Fight Moral Panics — With Beer!
In the UK and here at home, brewers have increasingly been producing specialty beers with the alcohol content of wine. Naturally, it’s time for a moral panic:
The new breed of bitters, with their intense flavours and alcohol contents of up to 12 per cent, are the work of young brewing entrepreneurs trying capture the attention — and cash — of lager-guzzling twentysomethings.
Beer writers and aficionados have welcomed the speciality bottles, which can contain 10 times as much hops as a traditional pint, as a necessary revitalisation of a market dominated by corporate giants turning out similar 4 per cent brown bitters.
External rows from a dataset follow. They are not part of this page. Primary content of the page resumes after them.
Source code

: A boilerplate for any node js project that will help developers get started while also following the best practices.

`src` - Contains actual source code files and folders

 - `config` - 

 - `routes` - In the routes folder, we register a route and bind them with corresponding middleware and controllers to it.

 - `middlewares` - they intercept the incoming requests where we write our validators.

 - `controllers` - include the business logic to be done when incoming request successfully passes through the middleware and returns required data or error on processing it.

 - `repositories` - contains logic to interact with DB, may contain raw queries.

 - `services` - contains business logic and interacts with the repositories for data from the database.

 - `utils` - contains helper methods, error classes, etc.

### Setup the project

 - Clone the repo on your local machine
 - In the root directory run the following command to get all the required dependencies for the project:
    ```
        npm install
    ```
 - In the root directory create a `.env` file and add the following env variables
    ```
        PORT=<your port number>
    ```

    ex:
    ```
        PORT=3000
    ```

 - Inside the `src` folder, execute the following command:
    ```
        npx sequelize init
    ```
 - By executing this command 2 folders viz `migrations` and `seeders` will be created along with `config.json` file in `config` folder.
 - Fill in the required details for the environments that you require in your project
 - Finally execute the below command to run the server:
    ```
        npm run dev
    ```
But alcohol campaigners have complained that drinkers may be unaware of the strength of the new products, a single 330ml bottle of which is enough to make an adult exceed their daily recommended alcohol intake.
In January the Portman Group, the alcohol industry watchdog, ruled the brashest exponent of the movement, BrewDog brewery in Aberdeen, had broken its code on responsible marketing for its Speed Ball beer, named after the cocktail of cocaine and heroin which killed the actor John Belushi, star of The Blues Brothers.
Despite the group rejecting complaints against three of BrewDog’s other beers, Punk IPA, Rip Tide and Hop Rocker, its managing director, James Watt, accused Portman of being “outdated” and “out of touch”. He did, however, concede that his company had been provocative. “We thought we would give them something worth banning us for,” he said.
Good for them.
Note the comically low, and comically named, “recommended daily alcohol intake,” which would apparently forbid splitting a standard bottle of wine with another drinker. (Is there any better way to drink wine?) Incidentally, today’s 750 mL bottle derives from the “fifth,” or fifth of a gallon, which in the good old barrel-chested days of yore may well have been a single-serving portion.